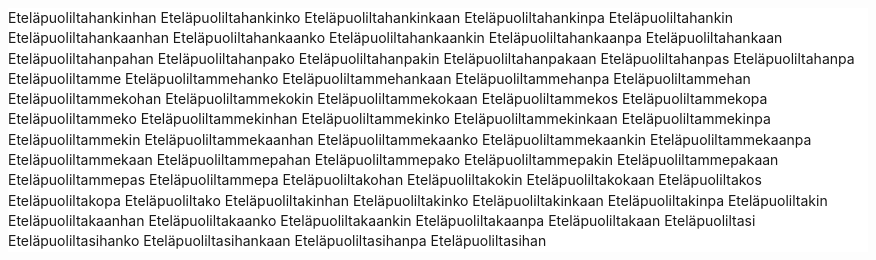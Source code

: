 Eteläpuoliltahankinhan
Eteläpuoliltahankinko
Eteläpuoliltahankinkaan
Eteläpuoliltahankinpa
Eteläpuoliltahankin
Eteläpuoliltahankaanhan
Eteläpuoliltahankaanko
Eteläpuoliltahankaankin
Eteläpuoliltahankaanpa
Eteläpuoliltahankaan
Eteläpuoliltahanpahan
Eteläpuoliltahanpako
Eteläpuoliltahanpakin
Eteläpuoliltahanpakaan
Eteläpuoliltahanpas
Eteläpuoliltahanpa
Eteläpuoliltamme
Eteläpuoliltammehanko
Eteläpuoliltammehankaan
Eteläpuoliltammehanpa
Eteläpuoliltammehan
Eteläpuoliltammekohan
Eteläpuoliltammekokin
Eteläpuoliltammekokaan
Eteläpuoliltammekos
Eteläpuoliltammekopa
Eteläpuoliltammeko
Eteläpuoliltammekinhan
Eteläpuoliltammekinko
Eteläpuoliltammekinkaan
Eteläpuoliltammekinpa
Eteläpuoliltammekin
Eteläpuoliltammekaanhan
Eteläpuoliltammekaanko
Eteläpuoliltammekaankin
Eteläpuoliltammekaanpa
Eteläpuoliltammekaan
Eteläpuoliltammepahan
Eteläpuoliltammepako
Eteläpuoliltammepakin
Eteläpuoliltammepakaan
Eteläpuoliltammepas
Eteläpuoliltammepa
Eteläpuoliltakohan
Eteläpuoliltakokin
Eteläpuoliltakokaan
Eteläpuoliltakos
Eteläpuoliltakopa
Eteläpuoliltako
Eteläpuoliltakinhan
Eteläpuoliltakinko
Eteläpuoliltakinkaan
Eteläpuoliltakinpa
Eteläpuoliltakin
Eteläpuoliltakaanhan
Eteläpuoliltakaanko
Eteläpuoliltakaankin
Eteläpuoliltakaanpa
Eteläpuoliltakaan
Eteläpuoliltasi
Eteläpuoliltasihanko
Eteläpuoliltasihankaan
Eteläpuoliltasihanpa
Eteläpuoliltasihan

▸ **About this exercise**: Only an exact copy is wanted here: the line containing "Eteläpuoliltakokaan" and every later line, up to and including the last line of the listing.

▸ **Your solution**:
Eteläpuoliltakokaan
Eteläpuoliltakos
Eteläpuoliltakopa
Eteläpuoliltako
Eteläpuoliltakinhan
Eteläpuoliltakinko
Eteläpuoliltakinkaan
Eteläpuoliltakinpa
Eteläpuoliltakin
Eteläpuoliltakaanhan
Eteläpuoliltakaanko
Eteläpuoliltakaankin
Eteläpuoliltakaanpa
Eteläpuoliltakaan
Eteläpuoliltasi
Eteläpuoliltasihanko
Eteläpuoliltasihankaan
Eteläpuoliltasihanpa
Eteläpuoliltasihan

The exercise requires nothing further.